(EXERCISE DETAILS) With the pictures left out, copy the records below exactly from the first line down to the line holding "Generalized statements and", and include that line.

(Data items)
»»
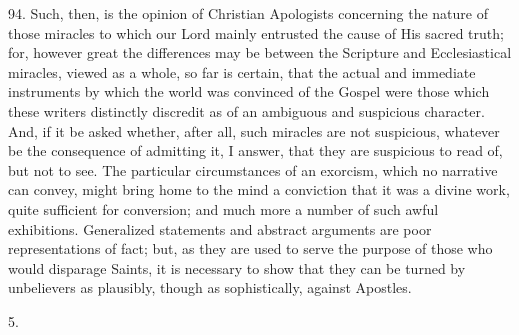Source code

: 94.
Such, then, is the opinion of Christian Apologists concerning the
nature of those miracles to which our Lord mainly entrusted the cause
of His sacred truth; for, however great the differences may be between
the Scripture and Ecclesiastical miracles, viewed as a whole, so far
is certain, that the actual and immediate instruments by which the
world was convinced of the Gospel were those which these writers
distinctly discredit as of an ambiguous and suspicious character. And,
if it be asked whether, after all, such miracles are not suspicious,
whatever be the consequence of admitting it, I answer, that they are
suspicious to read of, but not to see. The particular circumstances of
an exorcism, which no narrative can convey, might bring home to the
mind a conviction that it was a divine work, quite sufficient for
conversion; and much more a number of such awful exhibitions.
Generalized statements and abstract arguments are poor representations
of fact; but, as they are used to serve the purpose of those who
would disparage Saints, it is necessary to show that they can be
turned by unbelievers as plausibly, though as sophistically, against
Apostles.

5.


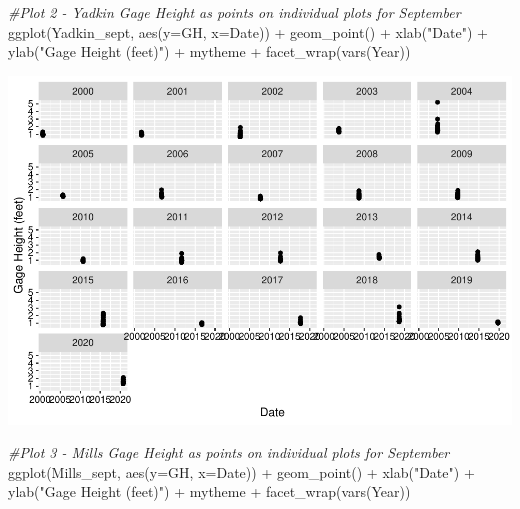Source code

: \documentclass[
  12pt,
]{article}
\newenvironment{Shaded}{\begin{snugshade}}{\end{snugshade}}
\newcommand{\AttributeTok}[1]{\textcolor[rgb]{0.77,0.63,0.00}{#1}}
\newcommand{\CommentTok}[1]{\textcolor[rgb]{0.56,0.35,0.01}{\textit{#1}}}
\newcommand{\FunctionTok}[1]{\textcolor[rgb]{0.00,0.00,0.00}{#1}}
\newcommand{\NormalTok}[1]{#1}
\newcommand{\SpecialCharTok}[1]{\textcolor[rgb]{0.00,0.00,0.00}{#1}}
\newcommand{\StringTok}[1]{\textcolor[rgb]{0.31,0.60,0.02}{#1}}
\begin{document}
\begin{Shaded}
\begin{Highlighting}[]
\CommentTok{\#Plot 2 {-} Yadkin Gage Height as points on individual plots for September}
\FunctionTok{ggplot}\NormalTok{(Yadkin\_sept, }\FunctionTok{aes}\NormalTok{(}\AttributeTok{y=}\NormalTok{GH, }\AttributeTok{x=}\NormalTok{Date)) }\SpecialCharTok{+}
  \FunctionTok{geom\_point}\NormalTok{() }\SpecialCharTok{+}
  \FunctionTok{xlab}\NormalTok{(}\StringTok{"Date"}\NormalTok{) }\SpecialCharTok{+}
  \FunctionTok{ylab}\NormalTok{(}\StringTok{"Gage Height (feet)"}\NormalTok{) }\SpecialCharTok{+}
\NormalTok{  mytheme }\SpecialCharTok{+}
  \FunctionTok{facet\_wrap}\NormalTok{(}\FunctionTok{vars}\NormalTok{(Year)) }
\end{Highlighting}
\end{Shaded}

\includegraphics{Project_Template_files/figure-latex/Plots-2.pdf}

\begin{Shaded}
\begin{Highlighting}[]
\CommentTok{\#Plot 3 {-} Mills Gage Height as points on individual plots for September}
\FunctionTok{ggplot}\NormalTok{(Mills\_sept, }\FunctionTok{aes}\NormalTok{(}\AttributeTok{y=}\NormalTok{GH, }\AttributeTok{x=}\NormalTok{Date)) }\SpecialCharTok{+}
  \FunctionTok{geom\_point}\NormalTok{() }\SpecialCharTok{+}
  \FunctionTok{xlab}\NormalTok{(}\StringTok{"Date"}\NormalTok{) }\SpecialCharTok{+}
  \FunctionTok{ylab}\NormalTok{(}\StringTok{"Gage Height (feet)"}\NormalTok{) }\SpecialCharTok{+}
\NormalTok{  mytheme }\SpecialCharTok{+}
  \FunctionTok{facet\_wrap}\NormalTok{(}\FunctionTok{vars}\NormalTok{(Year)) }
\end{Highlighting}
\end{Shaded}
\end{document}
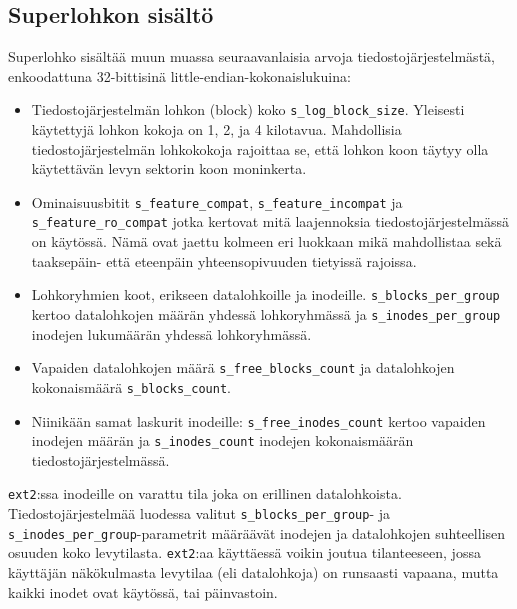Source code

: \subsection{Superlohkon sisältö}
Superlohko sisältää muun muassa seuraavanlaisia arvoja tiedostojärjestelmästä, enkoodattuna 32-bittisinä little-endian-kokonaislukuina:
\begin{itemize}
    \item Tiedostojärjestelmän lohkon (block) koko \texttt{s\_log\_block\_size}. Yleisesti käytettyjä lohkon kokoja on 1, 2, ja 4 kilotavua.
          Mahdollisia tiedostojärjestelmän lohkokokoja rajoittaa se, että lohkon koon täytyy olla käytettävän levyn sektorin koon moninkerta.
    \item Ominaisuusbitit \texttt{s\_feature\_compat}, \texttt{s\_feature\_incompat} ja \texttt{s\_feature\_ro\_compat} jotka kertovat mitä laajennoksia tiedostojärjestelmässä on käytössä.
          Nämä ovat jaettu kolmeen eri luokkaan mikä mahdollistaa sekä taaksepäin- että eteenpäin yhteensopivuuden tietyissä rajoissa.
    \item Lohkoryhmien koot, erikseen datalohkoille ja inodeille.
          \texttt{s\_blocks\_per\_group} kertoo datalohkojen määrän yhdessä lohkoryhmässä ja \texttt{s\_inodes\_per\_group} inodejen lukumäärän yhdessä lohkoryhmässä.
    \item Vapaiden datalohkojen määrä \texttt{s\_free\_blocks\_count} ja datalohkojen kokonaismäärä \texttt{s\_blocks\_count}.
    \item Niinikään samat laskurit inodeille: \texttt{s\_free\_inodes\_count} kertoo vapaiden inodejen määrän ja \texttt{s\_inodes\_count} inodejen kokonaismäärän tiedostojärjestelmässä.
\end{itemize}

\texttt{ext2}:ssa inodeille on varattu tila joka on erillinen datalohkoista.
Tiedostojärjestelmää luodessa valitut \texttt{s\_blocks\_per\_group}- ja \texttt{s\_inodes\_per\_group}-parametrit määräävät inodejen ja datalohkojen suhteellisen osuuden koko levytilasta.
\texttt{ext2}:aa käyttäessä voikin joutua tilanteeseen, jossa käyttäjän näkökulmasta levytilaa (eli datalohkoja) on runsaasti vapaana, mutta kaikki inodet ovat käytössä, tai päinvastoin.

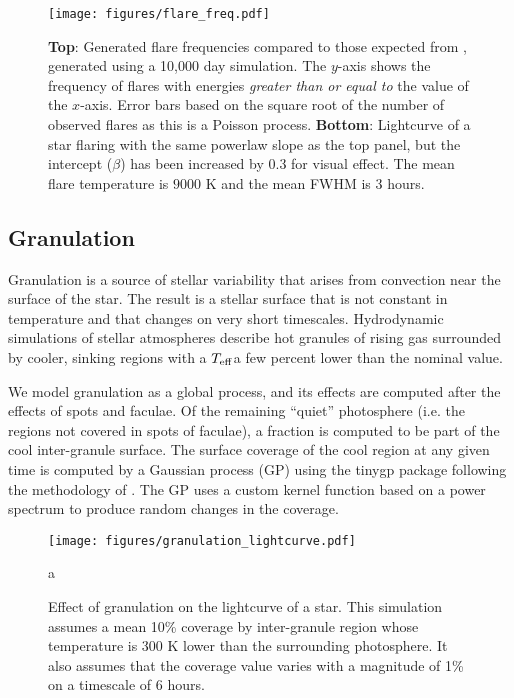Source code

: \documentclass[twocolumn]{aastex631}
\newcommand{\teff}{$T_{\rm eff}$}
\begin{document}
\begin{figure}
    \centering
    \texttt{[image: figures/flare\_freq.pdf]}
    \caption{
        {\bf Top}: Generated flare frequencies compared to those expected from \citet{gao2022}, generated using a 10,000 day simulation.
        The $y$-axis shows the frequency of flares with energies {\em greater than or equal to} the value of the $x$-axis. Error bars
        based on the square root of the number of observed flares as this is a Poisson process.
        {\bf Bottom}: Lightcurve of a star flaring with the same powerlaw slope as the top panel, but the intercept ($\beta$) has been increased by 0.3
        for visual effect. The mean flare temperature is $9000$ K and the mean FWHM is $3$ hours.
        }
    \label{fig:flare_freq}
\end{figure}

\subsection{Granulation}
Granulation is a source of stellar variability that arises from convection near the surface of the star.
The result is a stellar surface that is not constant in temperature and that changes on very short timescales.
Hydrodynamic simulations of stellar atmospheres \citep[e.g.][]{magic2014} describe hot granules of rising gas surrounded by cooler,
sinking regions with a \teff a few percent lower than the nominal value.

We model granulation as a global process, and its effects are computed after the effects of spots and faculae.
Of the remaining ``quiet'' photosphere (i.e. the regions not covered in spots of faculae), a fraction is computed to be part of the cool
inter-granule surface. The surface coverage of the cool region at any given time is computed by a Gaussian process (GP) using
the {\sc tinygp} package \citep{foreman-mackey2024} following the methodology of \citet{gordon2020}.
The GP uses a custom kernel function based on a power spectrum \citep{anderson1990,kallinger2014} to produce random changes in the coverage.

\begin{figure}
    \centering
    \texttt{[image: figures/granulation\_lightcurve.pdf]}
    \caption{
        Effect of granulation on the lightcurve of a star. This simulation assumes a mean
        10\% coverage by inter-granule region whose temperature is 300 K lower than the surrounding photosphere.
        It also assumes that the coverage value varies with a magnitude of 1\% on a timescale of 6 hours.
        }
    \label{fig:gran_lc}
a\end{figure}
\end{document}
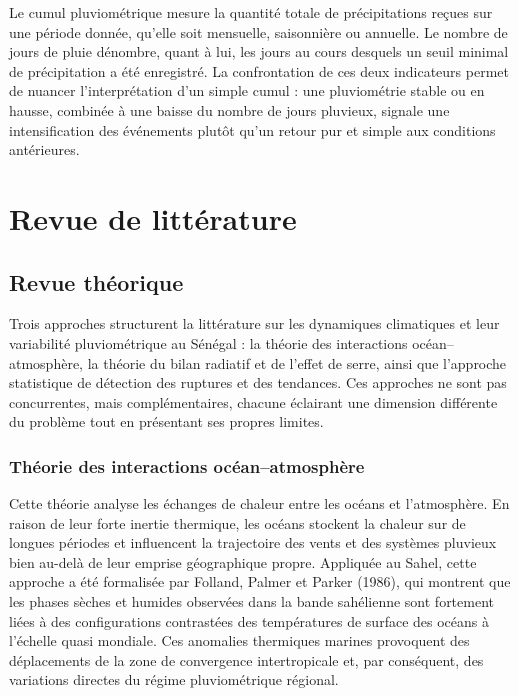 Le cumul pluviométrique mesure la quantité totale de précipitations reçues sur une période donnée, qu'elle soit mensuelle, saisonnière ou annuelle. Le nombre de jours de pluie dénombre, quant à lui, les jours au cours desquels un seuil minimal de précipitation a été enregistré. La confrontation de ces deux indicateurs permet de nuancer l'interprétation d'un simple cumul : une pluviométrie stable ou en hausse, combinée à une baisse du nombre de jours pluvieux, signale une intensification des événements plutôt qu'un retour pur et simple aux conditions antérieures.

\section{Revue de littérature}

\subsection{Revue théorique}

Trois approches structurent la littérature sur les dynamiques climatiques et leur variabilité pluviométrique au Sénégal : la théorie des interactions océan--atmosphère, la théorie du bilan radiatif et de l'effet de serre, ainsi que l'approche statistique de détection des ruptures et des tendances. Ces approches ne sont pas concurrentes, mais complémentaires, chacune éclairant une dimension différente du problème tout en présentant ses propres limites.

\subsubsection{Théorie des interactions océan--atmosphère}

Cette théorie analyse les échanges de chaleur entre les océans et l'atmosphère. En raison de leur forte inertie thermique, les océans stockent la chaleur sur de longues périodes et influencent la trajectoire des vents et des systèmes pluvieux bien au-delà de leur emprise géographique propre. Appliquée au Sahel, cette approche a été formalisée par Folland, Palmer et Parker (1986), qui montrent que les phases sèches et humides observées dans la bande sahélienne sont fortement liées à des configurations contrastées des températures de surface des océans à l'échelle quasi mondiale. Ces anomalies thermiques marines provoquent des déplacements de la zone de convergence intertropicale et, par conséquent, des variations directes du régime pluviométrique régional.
««
(SOLUTION FOR THIS PROBLEM)
Source code

: 94.
Such, then, is the opinion of Christian Apologists concerning the
nature of those miracles to which our Lord mainly entrusted the cause
of His sacred truth; for, however great the differences may be between
the Scripture and Ecclesiastical miracles, viewed as a whole, so far
is certain, that the actual and immediate instruments by which the
world was convinced of the Gospel were those which these writers
distinctly discredit as of an ambiguous and suspicious character. And,
if it be asked whether, after all, such miracles are not suspicious,
whatever be the consequence of admitting it, I answer, that they are
suspicious to read of, but not to see. The particular circumstances of
an exorcism, which no narrative can convey, might bring home to the
mind a conviction that it was a divine work, quite sufficient for
conversion; and much more a number of such awful exhibitions.
Generalized statements and abstract arguments are poor representations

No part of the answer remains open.